Assignment: Although the entries contain pictures, only their text goes into the copy, set down exactly.

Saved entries
== == ==

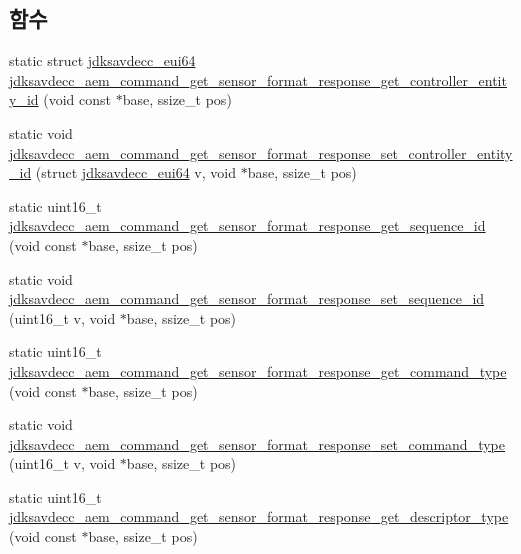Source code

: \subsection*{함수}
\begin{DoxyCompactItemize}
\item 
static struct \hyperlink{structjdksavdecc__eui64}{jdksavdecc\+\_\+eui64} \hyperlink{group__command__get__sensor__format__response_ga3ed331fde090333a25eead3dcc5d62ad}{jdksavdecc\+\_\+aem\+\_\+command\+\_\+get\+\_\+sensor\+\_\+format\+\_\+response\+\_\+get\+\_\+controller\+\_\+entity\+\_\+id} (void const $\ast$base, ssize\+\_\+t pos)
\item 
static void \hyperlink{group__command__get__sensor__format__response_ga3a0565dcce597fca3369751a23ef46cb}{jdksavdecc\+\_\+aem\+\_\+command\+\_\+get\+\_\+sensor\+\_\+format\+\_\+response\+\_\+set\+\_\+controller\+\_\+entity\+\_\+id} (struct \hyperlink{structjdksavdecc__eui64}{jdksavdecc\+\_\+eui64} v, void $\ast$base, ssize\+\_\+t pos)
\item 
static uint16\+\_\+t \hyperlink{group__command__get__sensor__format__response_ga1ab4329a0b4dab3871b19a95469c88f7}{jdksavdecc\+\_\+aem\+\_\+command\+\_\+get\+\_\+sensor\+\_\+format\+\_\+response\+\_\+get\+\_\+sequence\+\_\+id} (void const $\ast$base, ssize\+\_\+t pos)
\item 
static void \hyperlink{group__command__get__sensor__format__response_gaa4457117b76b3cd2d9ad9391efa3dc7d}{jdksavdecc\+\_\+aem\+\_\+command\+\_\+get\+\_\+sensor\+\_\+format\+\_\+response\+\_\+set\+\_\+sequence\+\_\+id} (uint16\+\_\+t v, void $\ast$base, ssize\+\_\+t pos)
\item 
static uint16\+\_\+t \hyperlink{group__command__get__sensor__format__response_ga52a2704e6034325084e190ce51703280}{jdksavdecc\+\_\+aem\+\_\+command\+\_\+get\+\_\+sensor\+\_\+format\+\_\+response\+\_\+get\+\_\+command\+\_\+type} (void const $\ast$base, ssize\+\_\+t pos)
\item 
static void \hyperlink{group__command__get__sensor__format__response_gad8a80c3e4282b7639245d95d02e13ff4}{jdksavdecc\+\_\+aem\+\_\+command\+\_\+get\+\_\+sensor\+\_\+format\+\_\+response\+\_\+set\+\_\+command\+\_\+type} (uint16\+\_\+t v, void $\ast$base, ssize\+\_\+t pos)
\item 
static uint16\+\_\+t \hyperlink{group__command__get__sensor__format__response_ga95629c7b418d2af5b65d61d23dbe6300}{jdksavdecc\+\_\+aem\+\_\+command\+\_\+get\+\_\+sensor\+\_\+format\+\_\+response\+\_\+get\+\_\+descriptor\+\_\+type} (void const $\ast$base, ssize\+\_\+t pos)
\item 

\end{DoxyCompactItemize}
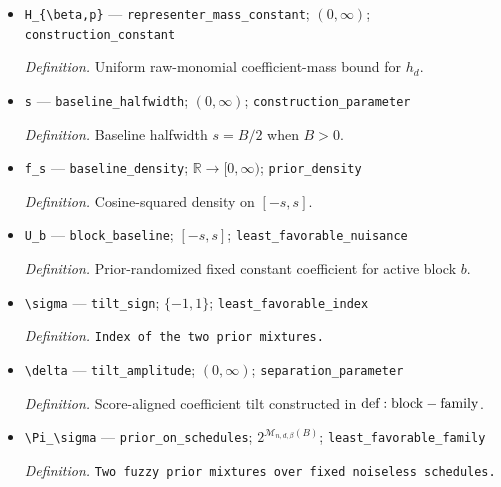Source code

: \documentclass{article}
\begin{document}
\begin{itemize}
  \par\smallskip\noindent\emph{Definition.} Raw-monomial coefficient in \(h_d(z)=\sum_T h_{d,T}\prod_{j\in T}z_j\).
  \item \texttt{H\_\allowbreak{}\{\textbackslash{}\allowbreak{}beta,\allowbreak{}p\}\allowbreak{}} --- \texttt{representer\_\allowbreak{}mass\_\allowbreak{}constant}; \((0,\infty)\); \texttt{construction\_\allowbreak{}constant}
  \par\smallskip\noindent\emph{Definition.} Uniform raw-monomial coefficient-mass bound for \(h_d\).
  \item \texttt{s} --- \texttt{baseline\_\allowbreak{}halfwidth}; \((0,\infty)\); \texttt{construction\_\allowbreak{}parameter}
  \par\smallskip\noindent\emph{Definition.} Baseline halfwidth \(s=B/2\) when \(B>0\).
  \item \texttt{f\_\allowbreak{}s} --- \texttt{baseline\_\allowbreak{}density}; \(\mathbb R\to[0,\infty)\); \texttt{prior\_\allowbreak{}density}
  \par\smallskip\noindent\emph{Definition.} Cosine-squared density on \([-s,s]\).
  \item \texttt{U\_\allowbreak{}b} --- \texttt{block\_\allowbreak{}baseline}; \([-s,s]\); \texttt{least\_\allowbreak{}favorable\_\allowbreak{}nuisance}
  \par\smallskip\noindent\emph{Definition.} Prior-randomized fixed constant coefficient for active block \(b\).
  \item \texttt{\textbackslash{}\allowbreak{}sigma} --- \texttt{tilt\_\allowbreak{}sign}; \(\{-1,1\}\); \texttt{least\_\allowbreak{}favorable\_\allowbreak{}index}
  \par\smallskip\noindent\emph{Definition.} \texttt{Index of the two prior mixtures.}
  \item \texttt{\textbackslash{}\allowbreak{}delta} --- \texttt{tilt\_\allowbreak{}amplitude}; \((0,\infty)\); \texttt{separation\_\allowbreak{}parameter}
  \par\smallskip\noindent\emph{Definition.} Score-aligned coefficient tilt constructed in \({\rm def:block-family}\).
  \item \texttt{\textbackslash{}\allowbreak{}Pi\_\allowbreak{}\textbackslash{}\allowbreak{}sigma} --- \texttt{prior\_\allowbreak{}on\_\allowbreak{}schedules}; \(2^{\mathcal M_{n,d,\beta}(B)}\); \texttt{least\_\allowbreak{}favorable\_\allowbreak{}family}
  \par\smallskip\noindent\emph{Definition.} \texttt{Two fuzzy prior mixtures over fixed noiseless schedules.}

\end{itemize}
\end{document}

== == ==

Response area:
Source code

: \subsection*{함수}
\begin{DoxyCompactItemize}
\item 
static struct \hyperlink{structjdksavdecc__eui64}{jdksavdecc\+\_\+eui64} \hyperlink{group__command__get__sensor__format__response_ga3ed331fde090333a25eead3dcc5d62ad}{jdksavdecc\+\_\+aem\+\_\+command\+\_\+get\+\_\+sensor\+\_\+format\+\_\+response\+\_\+get\+\_\+controller\+\_\+entity\+\_\+id} (void const $\ast$base, ssize\+\_\+t pos)
\item 
static void \hyperlink{group__command__get__sensor__format__response_ga3a0565dcce597fca3369751a23ef46cb}{jdksavdecc\+\_\+aem\+\_\+command\+\_\+get\+\_\+sensor\+\_\+format\+\_\+response\+\_\+set\+\_\+controller\+\_\+entity\+\_\+id} (struct \hyperlink{structjdksavdecc__eui64}{jdksavdecc\+\_\+eui64} v, void $\ast$base, ssize\+\_\+t pos)
\item 
static uint16\+\_\+t \hyperlink{group__command__get__sensor__format__response_ga1ab4329a0b4dab3871b19a95469c88f7}{jdksavdecc\+\_\+aem\+\_\+command\+\_\+get\+\_\+sensor\+\_\+format\+\_\+response\+\_\+get\+\_\+sequence\+\_\+id} (void const $\ast$base, ssize\+\_\+t pos)
\item 
static void \hyperlink{group__command__get__sensor__format__response_gaa4457117b76b3cd2d9ad9391efa3dc7d}{jdksavdecc\+\_\+aem\+\_\+command\+\_\+get\+\_\+sensor\+\_\+format\+\_\+response\+\_\+set\+\_\+sequence\+\_\+id} (uint16\+\_\+t v, void $\ast$base, ssize\+\_\+t pos)
\item 
static uint16\+\_\+t \hyperlink{group__command__get__sensor__format__response_ga52a2704e6034325084e190ce51703280}{jdksavdecc\+\_\+aem\+\_\+command\+\_\+get\+\_\+sensor\+\_\+format\+\_\+response\+\_\+get\+\_\+command\+\_\+type} (void const $\ast$base, ssize\+\_\+t pos)
\item 
static void \hyperlink{group__command__get__sensor__format__response_gad8a80c3e4282b7639245d95d02e13ff4}{jdksavdecc\+\_\+aem\+\_\+command\+\_\+get\+\_\+sensor\+\_\+format\+\_\+response\+\_\+set\+\_\+command\+\_\+type} (uint16\+\_\+t v, void $\ast$base, ssize\+\_\+t pos)
\item 
static uint16\+\_\+t \hyperlink{group__command__get__sensor__format__response_ga95629c7b418d2af5b65d61d23dbe6300}{jdksavdecc\+\_\+aem\+\_\+command\+\_\+get\+\_\+sensor\+\_\+format\+\_\+response\+\_\+get\+\_\+descriptor\+\_\+type} (void const $\ast$base, ssize\+\_\+t pos)
\item 

\end{DoxyCompactItemize}
Source code

: \documentclass{article}
\begin{document}
\begin{itemize}
  \par\smallskip\noindent\emph{Definition.} Raw-monomial coefficient in \(h_d(z)=\sum_T h_{d,T}\prod_{j\in T}z_j\).
  \item \texttt{H\_\allowbreak{}\{\textbackslash{}\allowbreak{}beta,\allowbreak{}p\}\allowbreak{}} --- \texttt{representer\_\allowbreak{}mass\_\allowbreak{}constant}; \((0,\infty)\); \texttt{construction\_\allowbreak{}constant}
  \par\smallskip\noindent\emph{Definition.} Uniform raw-monomial coefficient-mass bound for \(h_d\).
  \item \texttt{s} --- \texttt{baseline\_\allowbreak{}halfwidth}; \((0,\infty)\); \texttt{construction\_\allowbreak{}parameter}
  \par\smallskip\noindent\emph{Definition.} Baseline halfwidth \(s=B/2\) when \(B>0\).
  \item \texttt{f\_\allowbreak{}s} --- \texttt{baseline\_\allowbreak{}density}; \(\mathbb R\to[0,\infty)\); \texttt{prior\_\allowbreak{}density}
  \par\smallskip\noindent\emph{Definition.} Cosine-squared density on \([-s,s]\).
  \item \texttt{U\_\allowbreak{}b} --- \texttt{block\_\allowbreak{}baseline}; \([-s,s]\); \texttt{least\_\allowbreak{}favorable\_\allowbreak{}nuisance}
  \par\smallskip\noindent\emph{Definition.} Prior-randomized fixed constant coefficient for active block \(b\).
  \item \texttt{\textbackslash{}\allowbreak{}sigma} --- \texttt{tilt\_\allowbreak{}sign}; \(\{-1,1\}\); \texttt{least\_\allowbreak{}favorable\_\allowbreak{}index}
  \par\smallskip\noindent\emph{Definition.} \texttt{Index of the two prior mixtures.}
  \item \texttt{\textbackslash{}\allowbreak{}delta} --- \texttt{tilt\_\allowbreak{}amplitude}; \((0,\infty)\); \texttt{separation\_\allowbreak{}parameter}
  \par\smallskip\noindent\emph{Definition.} Score-aligned coefficient tilt constructed in \({\rm def:block-family}\).
  \item \texttt{\textbackslash{}\allowbreak{}Pi\_\allowbreak{}\textbackslash{}\allowbreak{}sigma} --- \texttt{prior\_\allowbreak{}on\_\allowbreak{}schedules}; \(2^{\mathcal M_{n,d,\beta}(B)}\); \texttt{least\_\allowbreak{}favorable\_\allowbreak{}family}
  \par\smallskip\noindent\emph{Definition.} \texttt{Two fuzzy prior mixtures over fixed noiseless schedules.}

\end{itemize}
\end{document}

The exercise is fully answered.